[sword-devel] Announce: Sword/PDA for the Agenda PDA
Mon, 22 Oct 2001 12:10:17 -0700
At 10:13 AM 10/22/2001 -0700, Chris Little wrote:
>Would that be possible for a RE that involved crossing a word boundary?
>Something like /\<Jesus \w+d\>/, for example. I suppose you could split
>up the RE itself by word boundaries, collecting a list of words that
>match /\<Jesus\>/ and words that match /\<\w+d\>/, then finding all
>instances where they come in order, separated by spaces. But then you
>have to account for \s+ and .+, at which point I would give up and just
>reconstitute the whole verse string. :)
For inverted indexes, I believe you need to restrict your regular expressions to matching individual words only (more precisely, whatever terms are indexed) if you want to take advantage of the performance increase.... but this isn't necessarily bad if you add more search operators such as phrase, within n words, followed by within n words (phrase = followed by within 1 word but it can be more optimized if done separately), etc... In fact you could end up with a much richer operator set and still be lightning fast.

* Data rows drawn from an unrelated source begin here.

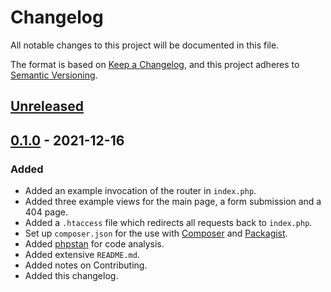 # Changelog
All notable changes to this project will be documented in this file.

The format is based on [Keep a Changelog](https://keepachangelog.com/en/1.0.0/),
and this project adheres to [Semantic Versioning](https://semver.org/spec/v2.0.0.html).

## [Unreleased]

## [0.1.0] - 2021-12-16
### Added
- Added an example invocation of the router in `index.php`.
- Added three example views for the main page, a form submission and a 404 page.
- Added a `.htaccess` file which redirects all requests back to `index.php`.
- Set up `composer.json` for the use with [Composer](https://getcomposer.org/) and [Packagist](https://packagist.org/).
- Added [phpstan](https://packagist.org/packages/phpstan/phpstan) for code analysis.
- Added extensive `README.md`.
- Added notes on Contributing.
- Added this changelog.

[Unreleased]: https://github.com/Digital-Media/fhooe-router-skeleton/compare/v0.1.0...HEAD
[0.1.0]: https://github.com/Digital-Media/fhooe-router-skeleton/releases/tag/v0.1.0
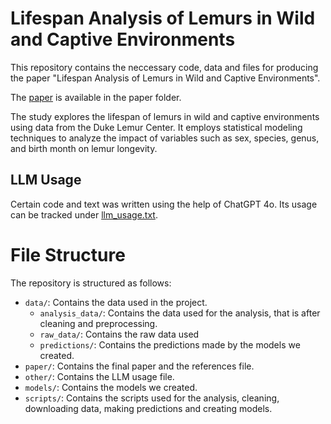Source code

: # Lifespan Analysis of Lemurs in Wild and Captive Environments

This repository contains the neccessary code, data and files for producing the paper "Lifespan Analysis of Lemurs in Wild and Captive Environments".

The [paper](/paper/paper.pdf) is available in the paper folder.

The study explores the lifespan of lemurs in wild and captive environments using data from the Duke Lemur Center. It employs statistical modeling techniques to analyze the impact of variables such as sex, species, genus, and birth month on lemur longevity.

## LLM Usage
Certain code and text was written using the help of ChatGPT 4o. Its usage can be tracked under [llm_usage.txt](other/llm_usage.txt).

# File Structure

The repository is structured as follows:

- `data/`: Contains the data used in the project.
    - `analysis_data/`: Contains the data used for the analysis, that is after cleaning and preprocessing.
    - `raw_data/`: Contains the raw data used
    - `predictions/`: Contains the predictions made by the models we created.
- `paper/`: Contains the final paper and the references file.
- `other/`: Contains the LLM usage file.
- `models/`: Contains the models we created.
- `scripts/`: Contains the scripts used for the analysis, cleaning, downloading data, making predictions and creating models.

I'm not sure about punctuation, I need to review his documentation first. I've done work on this kind of inverted index before and I'm itchin to see how he did that part! ;o) I've usually thought it desirable for text search engines to ignore punctuation anyway and just match words.
See http://beaver.dburry.com/cgi-perl/bible to see what I've done on inverted indexes before, specifically geared toward speed at all costs otherwise. It's not sword-based but I've been interested in integrating some of my stuff with sword for a long time (at least an import tool to convert sword modules to my index format), maybe this thing by Dave Orme will get me motivated! Or maybe I'll scrap my work and just work on his... I just want to see the best tool possible who cares about ego... ;o)